* _PROBLEM DETAILS_
Your output should consist of every record, copied exactly.

Segment Start: EXTRACTED INFORMATION

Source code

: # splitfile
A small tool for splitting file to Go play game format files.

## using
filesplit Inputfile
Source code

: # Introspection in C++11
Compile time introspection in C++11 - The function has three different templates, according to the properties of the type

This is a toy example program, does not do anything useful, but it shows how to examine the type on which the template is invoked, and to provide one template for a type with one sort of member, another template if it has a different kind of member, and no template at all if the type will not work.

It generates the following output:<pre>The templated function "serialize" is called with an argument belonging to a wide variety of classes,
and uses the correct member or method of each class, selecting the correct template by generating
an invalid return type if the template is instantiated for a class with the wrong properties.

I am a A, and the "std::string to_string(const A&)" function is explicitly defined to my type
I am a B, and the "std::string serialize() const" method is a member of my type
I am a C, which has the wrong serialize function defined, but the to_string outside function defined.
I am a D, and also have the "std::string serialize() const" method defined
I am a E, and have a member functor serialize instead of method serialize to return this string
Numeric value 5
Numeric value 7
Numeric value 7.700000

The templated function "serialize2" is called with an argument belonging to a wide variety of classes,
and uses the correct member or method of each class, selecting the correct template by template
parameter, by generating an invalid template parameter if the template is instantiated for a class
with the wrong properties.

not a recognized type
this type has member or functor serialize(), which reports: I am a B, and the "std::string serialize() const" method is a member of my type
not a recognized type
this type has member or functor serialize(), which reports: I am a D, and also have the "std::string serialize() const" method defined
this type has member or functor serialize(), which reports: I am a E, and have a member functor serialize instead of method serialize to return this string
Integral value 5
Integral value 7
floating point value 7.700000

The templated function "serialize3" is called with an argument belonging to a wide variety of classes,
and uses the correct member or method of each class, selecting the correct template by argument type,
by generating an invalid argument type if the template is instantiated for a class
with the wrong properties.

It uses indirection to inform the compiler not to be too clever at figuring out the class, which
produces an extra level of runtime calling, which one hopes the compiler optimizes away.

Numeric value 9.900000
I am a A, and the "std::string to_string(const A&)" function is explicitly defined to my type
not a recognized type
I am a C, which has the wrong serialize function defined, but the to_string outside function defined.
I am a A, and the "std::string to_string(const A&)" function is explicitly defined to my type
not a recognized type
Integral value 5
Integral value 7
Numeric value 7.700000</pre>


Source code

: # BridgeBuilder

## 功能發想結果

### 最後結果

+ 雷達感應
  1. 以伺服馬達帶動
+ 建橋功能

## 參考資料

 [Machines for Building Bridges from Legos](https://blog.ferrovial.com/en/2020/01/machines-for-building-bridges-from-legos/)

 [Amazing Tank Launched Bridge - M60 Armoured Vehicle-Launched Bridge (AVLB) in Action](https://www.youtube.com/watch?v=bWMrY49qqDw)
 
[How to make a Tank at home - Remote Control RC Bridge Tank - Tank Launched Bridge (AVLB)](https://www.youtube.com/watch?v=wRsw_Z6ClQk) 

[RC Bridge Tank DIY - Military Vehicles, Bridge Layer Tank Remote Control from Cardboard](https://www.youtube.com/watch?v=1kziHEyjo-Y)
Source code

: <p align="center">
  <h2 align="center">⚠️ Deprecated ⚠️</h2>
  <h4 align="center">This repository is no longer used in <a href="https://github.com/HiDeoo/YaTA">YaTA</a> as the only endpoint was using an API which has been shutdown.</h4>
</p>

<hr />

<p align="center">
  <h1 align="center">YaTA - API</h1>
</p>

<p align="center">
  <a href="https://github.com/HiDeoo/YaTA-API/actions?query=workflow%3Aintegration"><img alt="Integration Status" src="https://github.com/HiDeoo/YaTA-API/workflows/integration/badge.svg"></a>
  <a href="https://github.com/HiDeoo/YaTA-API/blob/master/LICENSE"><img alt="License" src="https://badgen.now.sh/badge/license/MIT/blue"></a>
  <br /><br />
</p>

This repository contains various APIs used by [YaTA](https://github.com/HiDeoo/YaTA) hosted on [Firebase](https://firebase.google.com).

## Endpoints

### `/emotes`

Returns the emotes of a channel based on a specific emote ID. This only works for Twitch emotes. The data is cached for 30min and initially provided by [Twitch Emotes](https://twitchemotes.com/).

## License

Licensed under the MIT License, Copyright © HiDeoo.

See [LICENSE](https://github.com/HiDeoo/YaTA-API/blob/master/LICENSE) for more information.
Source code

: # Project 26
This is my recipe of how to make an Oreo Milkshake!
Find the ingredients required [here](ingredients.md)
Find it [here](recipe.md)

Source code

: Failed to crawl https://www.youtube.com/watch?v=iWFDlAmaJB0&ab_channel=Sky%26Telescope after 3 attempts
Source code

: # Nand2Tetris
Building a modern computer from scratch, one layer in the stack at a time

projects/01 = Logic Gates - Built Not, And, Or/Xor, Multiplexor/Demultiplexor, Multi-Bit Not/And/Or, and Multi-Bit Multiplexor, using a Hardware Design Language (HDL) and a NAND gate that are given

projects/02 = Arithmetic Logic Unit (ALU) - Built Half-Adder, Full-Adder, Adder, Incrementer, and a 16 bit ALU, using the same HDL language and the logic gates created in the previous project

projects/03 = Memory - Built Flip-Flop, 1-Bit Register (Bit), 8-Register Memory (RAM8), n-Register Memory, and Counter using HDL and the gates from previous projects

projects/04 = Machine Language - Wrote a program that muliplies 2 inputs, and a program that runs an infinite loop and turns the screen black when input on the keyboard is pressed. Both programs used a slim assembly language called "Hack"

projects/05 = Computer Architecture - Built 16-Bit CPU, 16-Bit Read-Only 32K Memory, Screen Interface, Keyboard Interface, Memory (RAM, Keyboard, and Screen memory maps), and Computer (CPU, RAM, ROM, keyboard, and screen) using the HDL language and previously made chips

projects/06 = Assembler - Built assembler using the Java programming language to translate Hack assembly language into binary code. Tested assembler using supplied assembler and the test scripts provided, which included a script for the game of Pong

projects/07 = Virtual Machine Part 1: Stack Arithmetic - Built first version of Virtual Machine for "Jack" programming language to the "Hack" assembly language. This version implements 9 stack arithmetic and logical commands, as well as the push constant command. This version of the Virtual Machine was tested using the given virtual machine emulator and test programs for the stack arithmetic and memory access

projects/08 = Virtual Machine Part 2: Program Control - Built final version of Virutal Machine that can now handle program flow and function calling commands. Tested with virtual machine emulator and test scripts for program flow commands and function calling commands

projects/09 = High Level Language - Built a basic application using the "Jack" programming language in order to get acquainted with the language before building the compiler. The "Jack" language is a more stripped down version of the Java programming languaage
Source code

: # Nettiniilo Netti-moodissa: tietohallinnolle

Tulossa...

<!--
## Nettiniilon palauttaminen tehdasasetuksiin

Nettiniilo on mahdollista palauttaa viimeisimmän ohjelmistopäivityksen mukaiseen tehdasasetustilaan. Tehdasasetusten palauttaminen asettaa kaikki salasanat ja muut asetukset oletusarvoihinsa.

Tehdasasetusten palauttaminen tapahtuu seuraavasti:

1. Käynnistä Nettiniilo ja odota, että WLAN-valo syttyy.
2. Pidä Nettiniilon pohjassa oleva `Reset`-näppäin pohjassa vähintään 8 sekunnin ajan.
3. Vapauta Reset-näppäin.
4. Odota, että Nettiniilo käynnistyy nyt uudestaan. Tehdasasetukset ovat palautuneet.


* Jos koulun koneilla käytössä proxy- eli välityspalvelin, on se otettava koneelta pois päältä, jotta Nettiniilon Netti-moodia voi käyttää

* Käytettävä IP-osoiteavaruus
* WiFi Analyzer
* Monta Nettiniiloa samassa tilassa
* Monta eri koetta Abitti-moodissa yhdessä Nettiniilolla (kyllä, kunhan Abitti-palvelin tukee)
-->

Segment End: EXTRACTED INFORMATION

* _RESPONSE_
Source code

: # splitfile
A small tool for splitting file to Go play game format files.

## using
filesplit Inputfile
Source code

: # Introspection in C++11
Compile time introspection in C++11 - The function has three different templates, according to the properties of the type

This is a toy example program, does not do anything useful, but it shows how to examine the type on which the template is invoked, and to provide one template for a type with one sort of member, another template if it has a different kind of member, and no template at all if the type will not work.

It generates the following output:<pre>The templated function "serialize" is called with an argument belonging to a wide variety of classes,
and uses the correct member or method of each class, selecting the correct template by generating
an invalid return type if the template is instantiated for a class with the wrong properties.

I am a A, and the "std::string to_string(const A&)" function is explicitly defined to my type
I am a B, and the "std::string serialize() const" method is a member of my type
I am a C, which has the wrong serialize function defined, but the to_string outside function defined.
I am a D, and also have the "std::string serialize() const" method defined
I am a E, and have a member functor serialize instead of method serialize to return this string
Numeric value 5
Numeric value 7
Numeric value 7.700000

The templated function "serialize2" is called with an argument belonging to a wide variety of classes,
and uses the correct member or method of each class, selecting the correct template by template
parameter, by generating an invalid template parameter if the template is instantiated for a class
with the wrong properties.

not a recognized type
this type has member or functor serialize(), which reports: I am a B, and the "std::string serialize() const" method is a member of my type
not a recognized type
this type has member or functor serialize(), which reports: I am a D, and also have the "std::string serialize() const" method defined
this type has member or functor serialize(), which reports: I am a E, and have a member functor serialize instead of method serialize to return this string
Integral value 5
Integral value 7
floating point value 7.700000

The templated function "serialize3" is called with an argument belonging to a wide variety of classes,
and uses the correct member or method of each class, selecting the correct template by argument type,
by generating an invalid argument type if the template is instantiated for a class
with the wrong properties.

It uses indirection to inform the compiler not to be too clever at figuring out the class, which
produces an extra level of runtime calling, which one hopes the compiler optimizes away.

Numeric value 9.900000
I am a A, and the "std::string to_string(const A&)" function is explicitly defined to my type
not a recognized type
I am a C, which has the wrong serialize function defined, but the to_string outside function defined.
I am a A, and the "std::string to_string(const A&)" function is explicitly defined to my type
not a recognized type
Integral value 5
Integral value 7
Numeric value 7.700000</pre>


Source code

: # BridgeBuilder

## 功能發想結果

### 最後結果

+ 雷達感應
  1. 以伺服馬達帶動
+ 建橋功能

## 參考資料

 [Machines for Building Bridges from Legos](https://blog.ferrovial.com/en/2020/01/machines-for-building-bridges-from-legos/)

 [Amazing Tank Launched Bridge - M60 Armoured Vehicle-Launched Bridge (AVLB) in Action](https://www.youtube.com/watch?v=bWMrY49qqDw)
 
[How to make a Tank at home - Remote Control RC Bridge Tank - Tank Launched Bridge (AVLB)](https://www.youtube.com/watch?v=wRsw_Z6ClQk) 

[RC Bridge Tank DIY - Military Vehicles, Bridge Layer Tank Remote Control from Cardboard](https://www.youtube.com/watch?v=1kziHEyjo-Y)
Source code

: <p align="center">
  <h2 align="center">⚠️ Deprecated ⚠️</h2>
  <h4 align="center">This repository is no longer used in <a href="https://github.com/HiDeoo/YaTA">YaTA</a> as the only endpoint was using an API which has been shutdown.</h4>
</p>

<hr />

<p align="center">
  <h1 align="center">YaTA - API</h1>
</p>

<p align="center">
  <a href="https://github.com/HiDeoo/YaTA-API/actions?query=workflow%3Aintegration"><img alt="Integration Status" src="https://github.com/HiDeoo/YaTA-API/workflows/integration/badge.svg"></a>
  <a href="https://github.com/HiDeoo/YaTA-API/blob/master/LICENSE"><img alt="License" src="https://badgen.now.sh/badge/license/MIT/blue"></a>
  <br /><br />
</p>

This repository contains various APIs used by [YaTA](https://github.com/HiDeoo/YaTA) hosted on [Firebase](https://firebase.google.com).

## Endpoints

### `/emotes`

Returns the emotes of a channel based on a specific emote ID. This only works for Twitch emotes. The data is cached for 30min and initially provided by [Twitch Emotes](https://twitchemotes.com/).

## License

Licensed under the MIT License, Copyright © HiDeoo.

See [LICENSE](https://github.com/HiDeoo/YaTA-API/blob/master/LICENSE) for more information.
Source code

: # Project 26
This is my recipe of how to make an Oreo Milkshake!
Find the ingredients required [here](ingredients.md)
Find it [here](recipe.md)

Source code

: Failed to crawl https://www.youtube.com/watch?v=iWFDlAmaJB0&ab_channel=Sky%26Telescope after 3 attempts
Source code

: # Nand2Tetris
Building a modern computer from scratch, one layer in the stack at a time

projects/01 = Logic Gates - Built Not, And, Or/Xor, Multiplexor/Demultiplexor, Multi-Bit Not/And/Or, and Multi-Bit Multiplexor, using a Hardware Design Language (HDL) and a NAND gate that are given

projects/02 = Arithmetic Logic Unit (ALU) - Built Half-Adder, Full-Adder, Adder, Incrementer, and a 16 bit ALU, using the same HDL language and the logic gates created in the previous project

projects/03 = Memory - Built Flip-Flop, 1-Bit Register (Bit), 8-Register Memory (RAM8), n-Register Memory, and Counter using HDL and the gates from previous projects

projects/04 = Machine Language - Wrote a program that muliplies 2 inputs, and a program that runs an infinite loop and turns the screen black when input on the keyboard is pressed. Both programs used a slim assembly language called "Hack"

projects/05 = Computer Architecture - Built 16-Bit CPU, 16-Bit Read-Only 32K Memory, Screen Interface, Keyboard Interface, Memory (RAM, Keyboard, and Screen memory maps), and Computer (CPU, RAM, ROM, keyboard, and screen) using the HDL language and previously made chips

projects/06 = Assembler - Built assembler using the Java programming language to translate Hack assembly language into binary code. Tested assembler using supplied assembler and the test scripts provided, which included a script for the game of Pong

projects/07 = Virtual Machine Part 1: Stack Arithmetic - Built first version of Virtual Machine for "Jack" programming language to the "Hack" assembly language. This version implements 9 stack arithmetic and logical commands, as well as the push constant command. This version of the Virtual Machine was tested using the given virtual machine emulator and test programs for the stack arithmetic and memory access

projects/08 = Virtual Machine Part 2: Program Control - Built final version of Virutal Machine that can now handle program flow and function calling commands. Tested with virtual machine emulator and test scripts for program flow commands and function calling commands

projects/09 = High Level Language - Built a basic application using the "Jack" programming language in order to get acquainted with the language before building the compiler. The "Jack" language is a more stripped down version of the Java programming languaage
Source code

: # Nettiniilo Netti-moodissa: tietohallinnolle

Tulossa...

<!--
## Nettiniilon palauttaminen tehdasasetuksiin

Nettiniilo on mahdollista palauttaa viimeisimmän ohjelmistopäivityksen mukaiseen tehdasasetustilaan. Tehdasasetusten palauttaminen asettaa kaikki salasanat ja muut asetukset oletusarvoihinsa.

Tehdasasetusten palauttaminen tapahtuu seuraavasti:

1. Käynnistä Nettiniilo ja odota, että WLAN-valo syttyy.
2. Pidä Nettiniilon pohjassa oleva `Reset`-näppäin pohjassa vähintään 8 sekunnin ajan.
3. Vapauta Reset-näppäin.
4. Odota, että Nettiniilo käynnistyy nyt uudestaan. Tehdasasetukset ovat palautuneet.


* Jos koulun koneilla käytössä proxy- eli välityspalvelin, on se otettava koneelta pois päältä, jotta Nettiniilon Netti-moodia voi käyttää

* Käytettävä IP-osoiteavaruus
* WiFi Analyzer
* Monta Nettiniiloa samassa tilassa
* Monta eri koetta Abitti-moodissa yhdessä Nettiniilolla (kyllä, kunhan Abitti-palvelin tukee)
-->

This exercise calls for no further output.